*** Records for the task ***

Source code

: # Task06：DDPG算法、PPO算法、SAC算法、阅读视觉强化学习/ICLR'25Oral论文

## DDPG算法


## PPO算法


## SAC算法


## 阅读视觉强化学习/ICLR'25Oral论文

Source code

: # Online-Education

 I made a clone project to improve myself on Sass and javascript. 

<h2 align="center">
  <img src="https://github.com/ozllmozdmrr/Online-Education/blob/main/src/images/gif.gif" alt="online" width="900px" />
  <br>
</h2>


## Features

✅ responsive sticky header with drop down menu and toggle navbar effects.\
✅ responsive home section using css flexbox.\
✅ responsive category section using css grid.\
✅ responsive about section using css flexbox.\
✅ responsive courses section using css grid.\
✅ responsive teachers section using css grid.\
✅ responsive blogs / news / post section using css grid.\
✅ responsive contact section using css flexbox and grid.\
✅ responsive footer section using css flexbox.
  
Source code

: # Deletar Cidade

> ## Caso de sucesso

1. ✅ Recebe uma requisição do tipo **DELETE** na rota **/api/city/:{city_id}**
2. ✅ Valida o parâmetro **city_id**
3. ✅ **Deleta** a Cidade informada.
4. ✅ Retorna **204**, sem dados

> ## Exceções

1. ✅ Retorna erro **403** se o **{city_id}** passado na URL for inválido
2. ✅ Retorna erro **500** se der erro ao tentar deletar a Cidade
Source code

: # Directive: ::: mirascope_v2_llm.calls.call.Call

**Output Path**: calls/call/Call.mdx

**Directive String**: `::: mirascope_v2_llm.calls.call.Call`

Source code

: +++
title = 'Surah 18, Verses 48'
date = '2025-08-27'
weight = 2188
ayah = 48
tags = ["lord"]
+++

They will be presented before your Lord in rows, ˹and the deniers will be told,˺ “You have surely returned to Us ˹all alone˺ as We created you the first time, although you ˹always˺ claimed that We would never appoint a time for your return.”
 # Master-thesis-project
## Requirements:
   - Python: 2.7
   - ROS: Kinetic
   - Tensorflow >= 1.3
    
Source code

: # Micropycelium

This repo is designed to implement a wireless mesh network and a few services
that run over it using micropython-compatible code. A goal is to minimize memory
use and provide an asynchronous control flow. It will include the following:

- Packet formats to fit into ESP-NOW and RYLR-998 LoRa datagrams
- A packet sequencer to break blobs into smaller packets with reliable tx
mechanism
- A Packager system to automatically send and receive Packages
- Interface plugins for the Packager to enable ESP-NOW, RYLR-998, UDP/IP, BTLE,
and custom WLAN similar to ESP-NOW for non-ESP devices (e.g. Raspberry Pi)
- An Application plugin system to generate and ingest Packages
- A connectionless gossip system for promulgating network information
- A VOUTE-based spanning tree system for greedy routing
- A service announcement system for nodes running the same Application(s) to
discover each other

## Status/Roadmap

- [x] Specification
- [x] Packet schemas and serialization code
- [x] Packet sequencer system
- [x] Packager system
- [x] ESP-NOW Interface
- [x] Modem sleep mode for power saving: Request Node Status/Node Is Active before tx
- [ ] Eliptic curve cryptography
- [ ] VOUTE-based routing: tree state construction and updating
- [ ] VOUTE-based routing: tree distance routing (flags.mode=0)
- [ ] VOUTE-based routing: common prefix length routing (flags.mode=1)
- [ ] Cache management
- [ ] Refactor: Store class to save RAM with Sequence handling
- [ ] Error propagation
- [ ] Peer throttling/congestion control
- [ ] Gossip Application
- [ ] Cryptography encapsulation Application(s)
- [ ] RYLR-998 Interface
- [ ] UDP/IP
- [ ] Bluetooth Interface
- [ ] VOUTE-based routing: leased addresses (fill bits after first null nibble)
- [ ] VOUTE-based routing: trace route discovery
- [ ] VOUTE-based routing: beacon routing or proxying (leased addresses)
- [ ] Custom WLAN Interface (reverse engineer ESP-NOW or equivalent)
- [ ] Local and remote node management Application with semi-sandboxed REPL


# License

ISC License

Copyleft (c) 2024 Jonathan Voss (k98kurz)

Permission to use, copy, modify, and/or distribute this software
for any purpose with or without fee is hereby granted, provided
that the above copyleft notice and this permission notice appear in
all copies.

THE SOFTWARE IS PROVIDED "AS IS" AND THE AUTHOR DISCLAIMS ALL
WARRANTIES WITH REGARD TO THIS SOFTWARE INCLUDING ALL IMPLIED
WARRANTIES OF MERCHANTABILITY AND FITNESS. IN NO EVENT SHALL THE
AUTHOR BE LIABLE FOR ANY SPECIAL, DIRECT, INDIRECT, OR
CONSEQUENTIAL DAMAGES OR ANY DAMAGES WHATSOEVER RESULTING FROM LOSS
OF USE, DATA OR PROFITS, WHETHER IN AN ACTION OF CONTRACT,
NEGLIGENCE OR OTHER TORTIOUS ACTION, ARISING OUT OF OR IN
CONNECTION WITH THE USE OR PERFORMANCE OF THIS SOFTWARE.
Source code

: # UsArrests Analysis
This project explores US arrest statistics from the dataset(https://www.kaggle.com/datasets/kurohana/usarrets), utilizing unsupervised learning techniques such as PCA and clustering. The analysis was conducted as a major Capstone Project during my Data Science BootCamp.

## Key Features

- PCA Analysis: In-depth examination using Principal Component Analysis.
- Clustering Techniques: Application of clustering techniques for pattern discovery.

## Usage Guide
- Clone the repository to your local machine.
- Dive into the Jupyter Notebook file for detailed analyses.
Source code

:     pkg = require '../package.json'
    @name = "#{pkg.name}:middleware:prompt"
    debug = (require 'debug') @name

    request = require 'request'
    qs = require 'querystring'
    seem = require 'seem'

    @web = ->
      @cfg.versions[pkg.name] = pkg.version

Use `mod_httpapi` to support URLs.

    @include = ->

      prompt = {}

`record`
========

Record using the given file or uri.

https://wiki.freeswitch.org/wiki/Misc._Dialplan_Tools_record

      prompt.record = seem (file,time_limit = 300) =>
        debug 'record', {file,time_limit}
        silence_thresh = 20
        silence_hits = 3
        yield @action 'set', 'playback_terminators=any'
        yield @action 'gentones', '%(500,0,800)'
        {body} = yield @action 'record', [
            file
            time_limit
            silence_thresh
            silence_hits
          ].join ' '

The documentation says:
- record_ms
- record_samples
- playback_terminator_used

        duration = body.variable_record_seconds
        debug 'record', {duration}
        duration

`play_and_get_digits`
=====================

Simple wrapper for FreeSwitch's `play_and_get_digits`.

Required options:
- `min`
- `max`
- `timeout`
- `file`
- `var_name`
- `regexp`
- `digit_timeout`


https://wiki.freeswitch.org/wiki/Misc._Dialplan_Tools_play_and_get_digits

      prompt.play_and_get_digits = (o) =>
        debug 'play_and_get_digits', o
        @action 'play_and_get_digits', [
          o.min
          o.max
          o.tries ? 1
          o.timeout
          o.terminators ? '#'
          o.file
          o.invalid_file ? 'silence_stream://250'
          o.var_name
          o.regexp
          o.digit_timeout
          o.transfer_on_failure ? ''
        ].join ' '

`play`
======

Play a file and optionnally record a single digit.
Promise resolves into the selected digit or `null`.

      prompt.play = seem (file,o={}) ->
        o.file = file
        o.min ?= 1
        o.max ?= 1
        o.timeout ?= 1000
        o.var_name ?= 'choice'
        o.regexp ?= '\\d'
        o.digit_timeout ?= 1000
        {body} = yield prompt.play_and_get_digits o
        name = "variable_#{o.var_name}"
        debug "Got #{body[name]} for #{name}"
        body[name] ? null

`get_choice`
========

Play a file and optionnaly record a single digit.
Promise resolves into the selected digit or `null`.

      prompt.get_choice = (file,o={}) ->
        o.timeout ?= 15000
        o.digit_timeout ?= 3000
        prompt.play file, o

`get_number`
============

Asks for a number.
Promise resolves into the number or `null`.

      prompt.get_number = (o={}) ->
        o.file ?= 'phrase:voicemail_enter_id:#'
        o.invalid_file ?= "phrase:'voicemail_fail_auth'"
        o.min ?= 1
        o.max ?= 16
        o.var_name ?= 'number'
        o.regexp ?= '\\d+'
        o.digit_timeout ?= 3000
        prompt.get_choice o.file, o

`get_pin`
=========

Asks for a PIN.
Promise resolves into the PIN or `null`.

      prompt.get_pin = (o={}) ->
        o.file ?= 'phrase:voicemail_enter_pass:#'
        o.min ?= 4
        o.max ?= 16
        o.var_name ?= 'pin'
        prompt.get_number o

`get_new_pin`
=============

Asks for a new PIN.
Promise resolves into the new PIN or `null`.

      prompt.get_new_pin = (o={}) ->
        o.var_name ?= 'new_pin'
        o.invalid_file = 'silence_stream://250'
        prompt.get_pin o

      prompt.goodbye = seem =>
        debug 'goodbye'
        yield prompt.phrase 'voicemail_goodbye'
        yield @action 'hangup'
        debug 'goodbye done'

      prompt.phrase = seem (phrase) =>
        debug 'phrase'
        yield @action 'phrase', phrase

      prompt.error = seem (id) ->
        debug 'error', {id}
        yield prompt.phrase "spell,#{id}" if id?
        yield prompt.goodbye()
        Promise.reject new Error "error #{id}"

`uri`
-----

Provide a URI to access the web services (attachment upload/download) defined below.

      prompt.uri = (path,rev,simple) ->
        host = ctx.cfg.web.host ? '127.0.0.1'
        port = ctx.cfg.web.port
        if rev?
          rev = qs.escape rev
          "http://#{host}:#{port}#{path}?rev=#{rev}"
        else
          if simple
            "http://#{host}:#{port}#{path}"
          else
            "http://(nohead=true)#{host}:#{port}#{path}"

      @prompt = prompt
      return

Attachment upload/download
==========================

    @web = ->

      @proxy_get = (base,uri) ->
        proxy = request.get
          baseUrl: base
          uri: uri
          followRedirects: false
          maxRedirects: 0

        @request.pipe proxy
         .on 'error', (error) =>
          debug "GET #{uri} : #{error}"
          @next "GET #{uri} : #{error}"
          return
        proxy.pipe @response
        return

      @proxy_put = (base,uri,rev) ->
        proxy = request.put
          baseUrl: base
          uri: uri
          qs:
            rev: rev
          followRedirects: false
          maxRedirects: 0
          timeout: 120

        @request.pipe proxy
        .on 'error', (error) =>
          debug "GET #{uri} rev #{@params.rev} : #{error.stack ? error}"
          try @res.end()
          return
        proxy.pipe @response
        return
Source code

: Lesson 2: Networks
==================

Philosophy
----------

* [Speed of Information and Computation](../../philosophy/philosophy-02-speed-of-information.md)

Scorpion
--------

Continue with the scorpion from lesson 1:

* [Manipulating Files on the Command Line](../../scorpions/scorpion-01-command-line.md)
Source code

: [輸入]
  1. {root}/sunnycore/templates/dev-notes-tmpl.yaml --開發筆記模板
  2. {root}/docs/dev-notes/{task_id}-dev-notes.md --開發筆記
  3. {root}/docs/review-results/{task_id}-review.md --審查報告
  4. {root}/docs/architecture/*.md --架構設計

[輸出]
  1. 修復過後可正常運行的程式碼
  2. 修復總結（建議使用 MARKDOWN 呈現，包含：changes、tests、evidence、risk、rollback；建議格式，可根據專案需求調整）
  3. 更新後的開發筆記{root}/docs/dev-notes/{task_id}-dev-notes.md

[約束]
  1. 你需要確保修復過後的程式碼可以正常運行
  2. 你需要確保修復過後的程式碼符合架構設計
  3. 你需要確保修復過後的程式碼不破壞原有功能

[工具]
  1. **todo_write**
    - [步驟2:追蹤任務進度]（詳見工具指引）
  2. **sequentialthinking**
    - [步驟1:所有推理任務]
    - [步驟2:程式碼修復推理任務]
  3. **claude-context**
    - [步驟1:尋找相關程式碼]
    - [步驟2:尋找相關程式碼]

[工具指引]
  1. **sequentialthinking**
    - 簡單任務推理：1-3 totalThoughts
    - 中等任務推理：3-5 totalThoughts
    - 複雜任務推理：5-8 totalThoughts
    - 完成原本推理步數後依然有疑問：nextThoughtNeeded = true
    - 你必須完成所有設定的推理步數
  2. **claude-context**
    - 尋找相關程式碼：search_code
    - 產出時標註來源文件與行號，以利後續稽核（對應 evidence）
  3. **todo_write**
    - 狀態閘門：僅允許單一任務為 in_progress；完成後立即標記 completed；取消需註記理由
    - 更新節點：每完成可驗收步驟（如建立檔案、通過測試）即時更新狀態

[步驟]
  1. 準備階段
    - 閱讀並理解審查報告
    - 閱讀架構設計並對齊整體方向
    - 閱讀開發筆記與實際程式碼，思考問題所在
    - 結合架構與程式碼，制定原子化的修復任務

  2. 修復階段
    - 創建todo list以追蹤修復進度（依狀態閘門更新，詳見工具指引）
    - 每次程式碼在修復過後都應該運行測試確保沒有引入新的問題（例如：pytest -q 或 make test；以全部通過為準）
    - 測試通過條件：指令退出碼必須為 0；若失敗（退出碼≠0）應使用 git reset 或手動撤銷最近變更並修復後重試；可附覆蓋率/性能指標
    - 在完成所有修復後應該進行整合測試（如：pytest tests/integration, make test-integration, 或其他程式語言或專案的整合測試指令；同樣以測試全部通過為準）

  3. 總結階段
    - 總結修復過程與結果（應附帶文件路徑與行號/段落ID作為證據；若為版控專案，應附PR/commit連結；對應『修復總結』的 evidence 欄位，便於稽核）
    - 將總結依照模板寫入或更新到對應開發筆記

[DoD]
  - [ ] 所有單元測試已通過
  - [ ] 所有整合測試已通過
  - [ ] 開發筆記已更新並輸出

*** End of Records for the task ***

Problem description: Copy every line from the data that includes the string "WARRANTIES".

Solution to this exercise:
WARRANTIES WITH REGARD TO THIS SOFTWARE INCLUDING ALL IMPLIED
WARRANTIES OF MERCHANTABILITY AND FITNESS. IN NO EVENT SHALL THE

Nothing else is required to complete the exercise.